Acute Stress Disorder (ASD)
We All Know Stress
Stress, by definition, is a chemical, emotional or physical influence that causes an individual mental, physical or emotional tension (Jones, T. L. 2001). Every person experiences their own stress: emotional, physical and mental. Hard day at work, arguing with a loved one, carrying a child, purse and the groceries... it is all stress. Every person experiences and acts out their stress differently, as well. A stressed infant may cry, a stressed teenager may slam doors and blast their music, and a stressed adult may pour a glass of wine or read a good book. These are normal every day stressors, but for some individuals, these normal stressors are much more intense as they live with a form of a stress disorder such as post traumatic stress disorder – often abbreviated as PTSD – or a lesser form known as Acute Stress Disorder.
What makes living with a stress disorder different than experiencing normal day to day stress? Simply put, many tress disorders are diagnosed in an individual after they experience a trauma, and therefore a lot of their stress becomes triggers for other things that may affect their lives and make different tasks nearly impossible to complete.
First Things First
When the individual begins to feel different, “off”, easily upset or if a loved one points out a change in the individual's emotions, behavior and demeanor after the traumatic event, these would be the first sign the the individual may want to make an appointment to speak with their doctor to get a diagnosis and develop a treatment plan. With Acute Stress Disorder, there are usually many options available as a treatment plan, but the main two are medications or cognitive behavioral therapy. At that time, it would the patient's choice of what route of treatment they would like to use. If the individual choose medications, then they have to have another discussion with their doctor to figure out what form and type of medication they would like to take based off of the doctors recommendation. The treatments can vary greatly as it would be dependent on the severity of the level of Acute Stress Disorder.
What Is Acute Stress Disorder?
Acute Stress Disorder – or abbreviated as ASD – is usually diagnosed after an individual has gone through or witnessed a traumatic or petrifying experience, such as a car accident, fire, shooting or assault. Acute Stress Disorder can even be diagnosed after an individual has been diagnosed with a life threatening disease, such as a terminal cancer that can not be treated. The individual has lived through the traumatic events or lived through receiving the terrifying news, of those individuals, an average of 5 to 20 percent (Acute Stress Disorder. 2019) of the individual's will end up diagnosed with Acute Stress Disorder due to the trauma.
The diagnosis of Acute Stress Disorder is often accompanied by the diagnosis of anxiety and depression – the three seem to dance hand in hand but with various factors and levels. An indiviaul is usually able to receive a diagnosis of Acute Stress Disorder as soon as three days after the individual began experiencing any of the symptoms that are caused by the body's natural stress hormones – such as epinephrine, adrenaline and cortisol. These hormones would have been triggered as the individual was experiencing the trauma.

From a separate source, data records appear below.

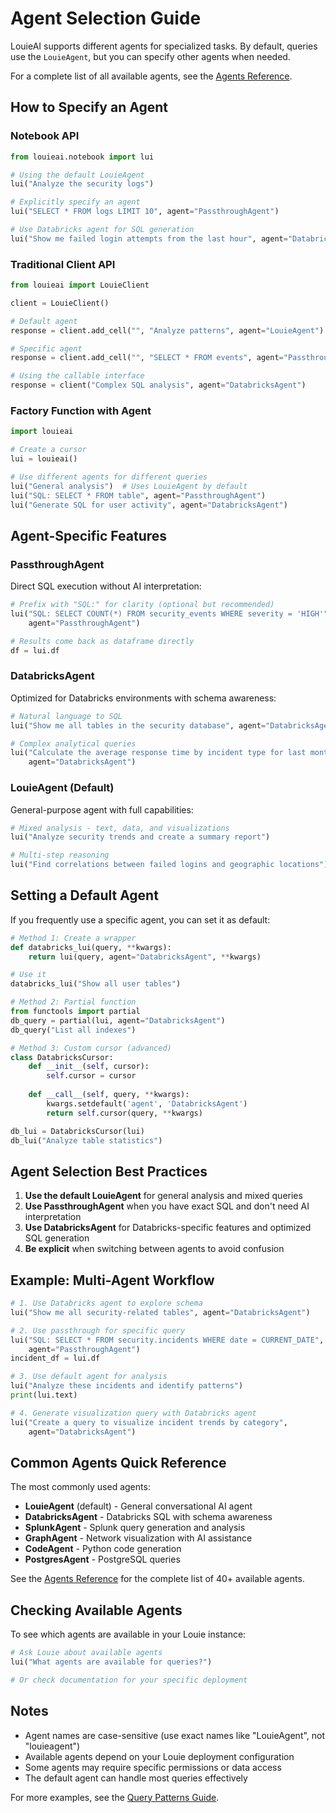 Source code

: # Agent Selection Guide

LouieAI supports different agents for specialized tasks. By default, queries use the `LouieAgent`, but you can specify other agents when needed.

For a complete list of all available agents, see the [Agents Reference](../reference/agents.md).

## How to Specify an Agent

### Notebook API

```python
from louieai.notebook import lui

# Using the default LouieAgent
lui("Analyze the security logs")

# Explicitly specify an agent
lui("SELECT * FROM logs LIMIT 10", agent="PassthroughAgent")

# Use Databricks agent for SQL generation
lui("Show me failed login attempts from the last hour", agent="DatabricksAgent")
```

### Traditional Client API

```python
from louieai import LouieClient

client = LouieClient()

# Default agent
response = client.add_cell("", "Analyze patterns", agent="LouieAgent")

# Specific agent
response = client.add_cell("", "SELECT * FROM events", agent="PassthroughAgent")

# Using the callable interface
response = client("Complex SQL analysis", agent="DatabricksAgent")
```

### Factory Function with Agent

```python
import louieai

# Create a cursor
lui = louieai()

# Use different agents for different queries
lui("General analysis")  # Uses LouieAgent by default
lui("SQL: SELECT * FROM table", agent="PassthroughAgent")
lui("Generate SQL for user activity", agent="DatabricksAgent")
```

## Agent-Specific Features

### PassthroughAgent

Direct SQL execution without AI interpretation:

```python
# Prefix with "SQL:" for clarity (optional but recommended)
lui("SQL: SELECT COUNT(*) FROM security_events WHERE severity = 'HIGH'", 
    agent="PassthroughAgent")

# Results come back as dataframe directly
df = lui.df
```

### DatabricksAgent

Optimized for Databricks environments with schema awareness:

```python
# Natural language to SQL
lui("Show me all tables in the security database", agent="DatabricksAgent")

# Complex analytical queries
lui("Calculate the average response time by incident type for last month", 
    agent="DatabricksAgent")
```

### LouieAgent (Default)

General-purpose agent with full capabilities:

```python
# Mixed analysis - text, data, and visualizations
lui("Analyze security trends and create a summary report")

# Multi-step reasoning
lui("Find correlations between failed logins and geographic locations")
```

## Setting a Default Agent

If you frequently use a specific agent, you can set it as default:

```python
# Method 1: Create a wrapper
def databricks_lui(query, **kwargs):
    return lui(query, agent="DatabricksAgent", **kwargs)

# Use it
databricks_lui("Show all user tables")

# Method 2: Partial function
from functools import partial
db_query = partial(lui, agent="DatabricksAgent")
db_query("List all indexes")

# Method 3: Custom cursor (advanced)
class DatabricksCursor:
    def __init__(self, cursor):
        self.cursor = cursor
    
    def __call__(self, query, **kwargs):
        kwargs.setdefault('agent', 'DatabricksAgent')
        return self.cursor(query, **kwargs)

db_lui = DatabricksCursor(lui)
db_lui("Analyze table statistics")
```

## Agent Selection Best Practices

1. **Use the default LouieAgent** for general analysis and mixed queries
2. **Use PassthroughAgent** when you have exact SQL and don't need AI interpretation
3. **Use DatabricksAgent** for Databricks-specific features and optimized SQL generation
4. **Be explicit** when switching between agents to avoid confusion

## Example: Multi-Agent Workflow

```python
# 1. Use Databricks agent to explore schema
lui("Show me all security-related tables", agent="DatabricksAgent")

# 2. Use passthrough for specific query
lui("SQL: SELECT * FROM security.incidents WHERE date = CURRENT_DATE", 
    agent="PassthroughAgent")
incident_df = lui.df

# 3. Use default agent for analysis
lui("Analyze these incidents and identify patterns")
print(lui.text)

# 4. Generate visualization query with Databricks agent
lui("Create a query to visualize incident trends by category", 
    agent="DatabricksAgent")
```

## Common Agents Quick Reference

The most commonly used agents:

- **LouieAgent** (default) - General conversational AI agent
- **DatabricksAgent** - Databricks SQL with schema awareness
- **SplunkAgent** - Splunk query generation and analysis
- **GraphAgent** - Network visualization with AI assistance
- **CodeAgent** - Python code generation
- **PostgresAgent** - PostgreSQL queries

See the [Agents Reference](../reference/agents.md) for the complete list of 40+ available agents.

## Checking Available Agents

To see which agents are available in your Louie instance:

```python
# Ask Louie about available agents
lui("What agents are available for queries?")

# Or check documentation for your specific deployment
```

## Notes

- Agent names are case-sensitive (use exact names like "LouieAgent", not "louieagent")
- Available agents depend on your Louie deployment configuration
- Some agents may require specific permissions or data access
- The default agent can handle most queries effectively

For more examples, see the [Query Patterns Guide](query-patterns.md).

The first symptoms that the individual may experience would include flashbacks to the trauma, nightmares, difficulty remembering the trauma, dissociation, difficulty concentrating, among many other possible symptoms. With these symptoms, also comes the symptomatic affects that come with depression and anxiety, such as restlessness, paranoia, heightened self awareness, a constant feeling of exhaustion and unable to find joy or energy in daily activities that used to be easy and enjoyable for the individual. The individual could also experience more physical symptoms such as chest pain, stomach pain, palpitations, difficulty breathing, headaches and nausea – though some individual's will experience different symptoms, it is not unusual for symptoms to start to affect the individual within minutes of the trauma that was experienced, but can also take days or weeks while the individual's adrenaline calms down allowing the body to feel other side effects.
What is PTSD?
Post Traumatic Stress Disorder is defined as a psychiatric disorder that is usually diagnosed in individuals who have witnessed or personally experienced a traumatic event, much like Acute Stress Disorder. Post Traumatic Stress Disorder often comes with the effects of having disturbing and realistic thoughts and feelings that the individual experienced during the initial traumatic event. The individuals who are diagnosed with Post Traumatic Stress Disorder may relive the trauma for the rest of their lives and possibly have more triggering events than someone who lives with Acute Stress Disorder, such as loud noises or someone bumping into them (Torres, F. 2020).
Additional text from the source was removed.